Vorliegendenfalls konnten die Antragsteller keine Umstände behaupten, aus welchen sich in der Natur ein Grenzverlauf des Grundstückes 1885 unmittelbar im Anschluß an die Wegparzelle Einödstraße ergebe. Das vom Rekursgericht zum Anlaß seines Aufhebungsbeschlusses genommene Vorbringen, bei einer seinerzeitigen Teilung hätten Rechtsvorgänger die Meinung vertreten, die Parzelle 1885 grenze an die Einödstraße an, enthob sie im Sinne der vorstehenden Grundsätze nicht, sich von der Richtigkeit dieser "Meinung" durch Überprüfung anhand der Grundstücksmappe zu überzeugen. Aus dem Lageplan Beilage./1, auf welchen beide Vorinstanzen ihre Feststellungen gründeten, geht aber eindeutig hervor, daß zwischen der Wegparzelle Einödstraße und der GP 1885 auf deren gesamten Länge die langgestreckte GP 1886 der Erstantragsgegnerin liegt und daß die Einödstraße daher an keinem Punkt auch nur annähernd an die GP 1885 heranführt. Den Antragstellern wäre es somit ein Leichtes gewesen, anläßlich des Kaufes der GP 1885 - bei welchem sich ein einigermaßen sorgfältiger Käufer im eigenen und im Interesse der Grundnachbarn über den Grenzverlauf des Kaufobjektes informiert - und jedenfalls noch vor der Erbauung ihres den begehrten Notweg erfordernden Wohnhauses den Mangel einer Verbindung zur Einödstraße festzustellen. Nur wenn sich klar und unbestritten aus der Natur oder aus einem vorgelegten, in seiner Richtigkeit nicht zu bezweifelnden Lageplan die behauptete Wegeverbindung ergibt, kann die Pflicht des Erwerbers, in die Grundstücksmappe Einsicht zu nehmen, verneint werden (3 Ob 586/77). In der Unterlassung einer derartigen Überprüfung liegt somit vorliegendenfalls eine auffallende Sorglosigkeit im Sinne des § 2 NWG. Daran ändert auch nichts, daß die Baubehörde nicht von Anfang an, sondern erst im Bescheid vom 12.September 1983, Beilage./7, auf das Fehlen eines Abkommens über die Inanspruchnahme fremden Grundes für die "Zufahrt" zur Parzelle 1885 verwies und die Erstantragegnerin entsprechende Einwendungen gegen die Bauführung unterließ (vgl NZ 1956, 107).
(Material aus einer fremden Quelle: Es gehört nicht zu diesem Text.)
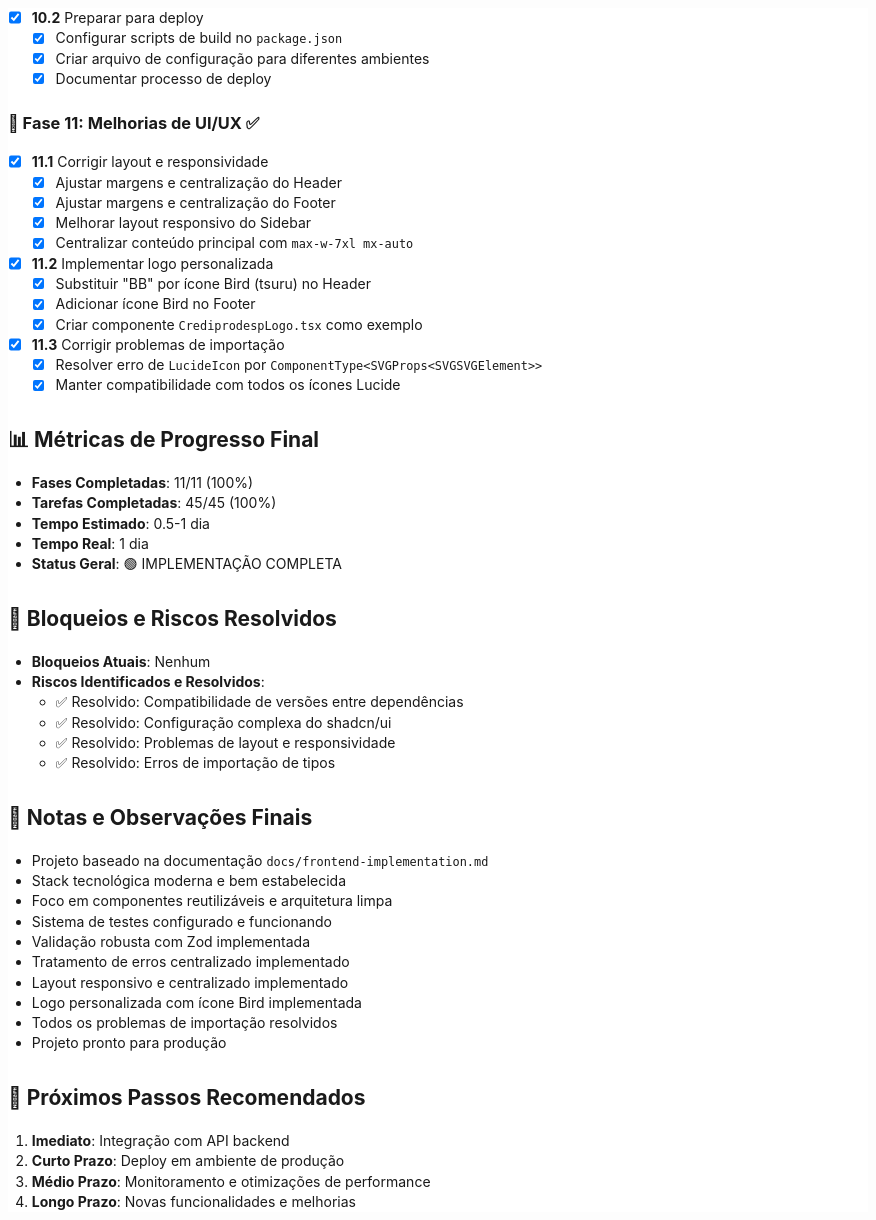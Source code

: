 - [x] **10.2** Preparar para deploy
  - [x] Configurar scripts de build no `package.json`
  - [x] Criar arquivo de configuração para diferentes ambientes
  - [x] Documentar processo de deploy

### 🎨 Fase 11: Melhorias de UI/UX ✅
- [x] **11.1** Corrigir layout e responsividade
  - [x] Ajustar margens e centralização do Header
  - [x] Ajustar margens e centralização do Footer
  - [x] Melhorar layout responsivo do Sidebar
  - [x] Centralizar conteúdo principal com `max-w-7xl mx-auto`

- [x] **11.2** Implementar logo personalizada
  - [x] Substituir "BB" por ícone Bird (tsuru) no Header
  - [x] Adicionar ícone Bird no Footer
  - [x] Criar componente `CrediprodespLogo.tsx` como exemplo

- [x] **11.3** Corrigir problemas de importação
  - [x] Resolver erro de `LucideIcon` por `ComponentType<SVGProps<SVGSVGElement>>`
  - [x] Manter compatibilidade com todos os ícones Lucide

## 📊 Métricas de Progresso Final
- **Fases Completadas**: 11/11 (100%)
- **Tarefas Completadas**: 45/45 (100%)
- **Tempo Estimado**: 0.5-1 dia
- **Tempo Real**: 1 dia
- **Status Geral**: 🟢 IMPLEMENTAÇÃO COMPLETA

## 🚨 Bloqueios e Riscos Resolvidos
- **Bloqueios Atuais**: Nenhum
- **Riscos Identificados e Resolvidos**:
  - ✅ Resolvido: Compatibilidade de versões entre dependências
  - ✅ Resolvido: Configuração complexa do shadcn/ui
  - ✅ Resolvido: Problemas de layout e responsividade
  - ✅ Resolvido: Erros de importação de tipos

## 📝 Notas e Observações Finais
- Projeto baseado na documentação `docs/frontend-implementation.md`
- Stack tecnológica moderna e bem estabelecida
- Foco em componentes reutilizáveis e arquitetura limpa
- Sistema de testes configurado e funcionando
- Validação robusta com Zod implementada
- Tratamento de erros centralizado implementado
- Layout responsivo e centralizado implementado
- Logo personalizada com ícone Bird implementada
- Todos os problemas de importação resolvidos
- Projeto pronto para produção

## 🔄 Próximos Passos Recomendados
1. **Imediato**: Integração com API backend
2. **Curto Prazo**: Deploy em ambiente de produção
3. **Médio Prazo**: Monitoramento e otimizações de performance
4. **Longo Prazo**: Novas funcionalidades e melhorias
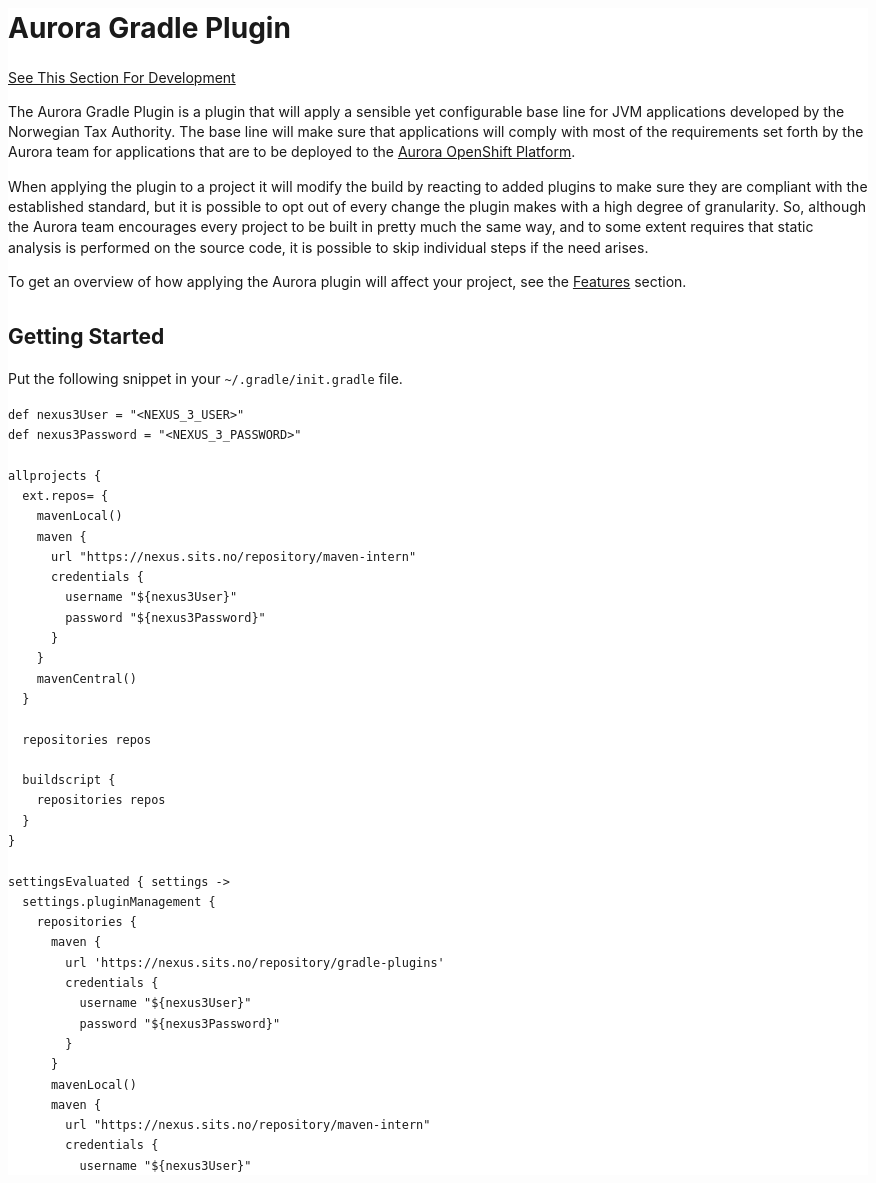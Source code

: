 # Aurora Gradle Plugin

[See This Section For Development](#Development)

The Aurora Gradle Plugin is a plugin that will apply a sensible yet configurable base line for JVM applications developed by the Norwegian
Tax Authority. The base line will make sure that applications will comply with most of the requirements set forth by
the Aurora team for applications that are to be deployed to the [Aurora OpenShift Platform](https://skatteetaten.github.io/aurora-openshift/).

When applying the plugin to a project it will modify the build by reacting to added plugins to make sure they are compliant with the
established standard, but it is possible to opt out of every change the plugin makes with a high degree of granularity.
So, although the Aurora team encourages every project to be built in pretty much the same way, and to some extent 
requires that static analysis is performed on the source code, it is possible to skip individual steps if the need
arises.

To get an overview of how applying the Aurora plugin will affect your project, see the [Features](#Features) section.

## Getting Started

Put the following snippet in your `~/.gradle/init.gradle` file.

    def nexus3User = "<NEXUS_3_USER>"
    def nexus3Password = "<NEXUS_3_PASSWORD>"

    allprojects {
      ext.repos= {
        mavenLocal()
        maven {
          url "https://nexus.sits.no/repository/maven-intern"
          credentials {
            username "${nexus3User}"
            password "${nexus3Password}"
          }
        }
        mavenCentral()
      }

      repositories repos
    
      buildscript {
        repositories repos
      }
    }
    
    settingsEvaluated { settings ->
      settings.pluginManagement {
        repositories {
          maven {
            url 'https://nexus.sits.no/repository/gradle-plugins'
            credentials {
              username "${nexus3User}"
              password "${nexus3Password}"
            }
          }
          mavenLocal()
          maven {
            url "https://nexus.sits.no/repository/maven-intern"
            credentials {
              username "${nexus3User}"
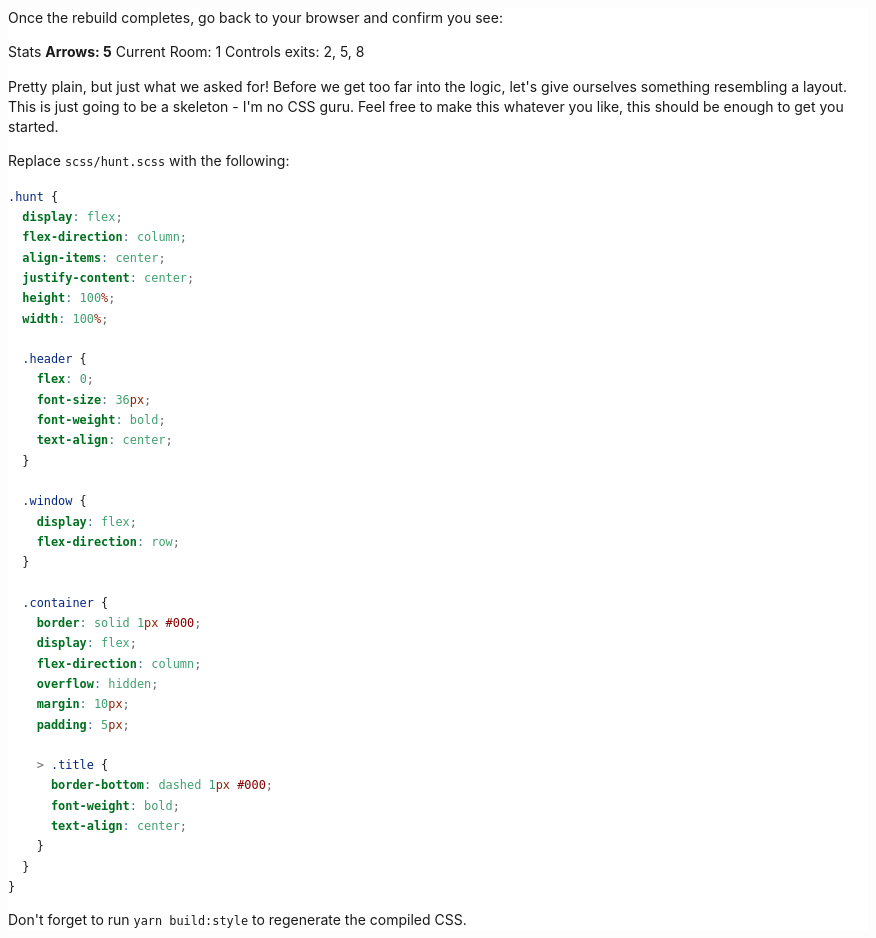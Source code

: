 Once the rebuild completes, go back to your browser and confirm you see:

Stats
**Arrows: 5**
Current Room: 1
Controls
exits: 2, 5, 8

Pretty plain, but just what we asked for! Before we get too far into the logic, let's give ourselves something resembling a layout. This is just going to be a skeleton - I'm no CSS guru. Feel free to make this whatever you like, this should be enough to get you started.

Replace `scss/hunt.scss` with the following:

```scss
.hunt {
  display: flex;
  flex-direction: column;
  align-items: center;
  justify-content: center;
  height: 100%;
  width: 100%;

  .header {
    flex: 0;
    font-size: 36px;
    font-weight: bold;
    text-align: center;
  }

  .window {
    display: flex;
    flex-direction: row;
  }

  .container {
    border: solid 1px #000;
    display: flex;
    flex-direction: column;
    overflow: hidden;
    margin: 10px;
    padding: 5px;

    > .title {
      border-bottom: dashed 1px #000;
      font-weight: bold;
      text-align: center;
    }
  }
}
```

Don't forget to run `yarn build:style` to regenerate the compiled CSS.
Durch die vorstehende rechtliche Beurteilung sind die von den Antragstellern beantragten weiteren Beweisaufnahmen sowie die Rügen erstgerichtlicher unrichtiger Tatsachenfeststellungen und unrichtiger Beweiswürdigung zur Gänze als rechtlich unerheblich dargetan. Entgegen der Ansicht des Rekursgerichtes steht bereits fest, daß die Antragsteller schon vor Baubeginn die Notwendigkeit der Benützung fremden Grundes für die begehrte Zufahrt leicht hätten feststellen können. In Stattgebung des Rekurses der Erstantragsgegnerin war daher in der Sache selbst zu entscheiden und der erstgerichtliche Beschluß wieder herzustellen. Die Antragsteller sind mit ihrem Rechtsmittel auf diese Entscheidung zu verweisen. Gemäß § 25 NWG haben die Antragsteller der Erstantragsgegnerin die Kosten des Rechtsmittelverfahrens zu ersetzen (EvBl 1985/127).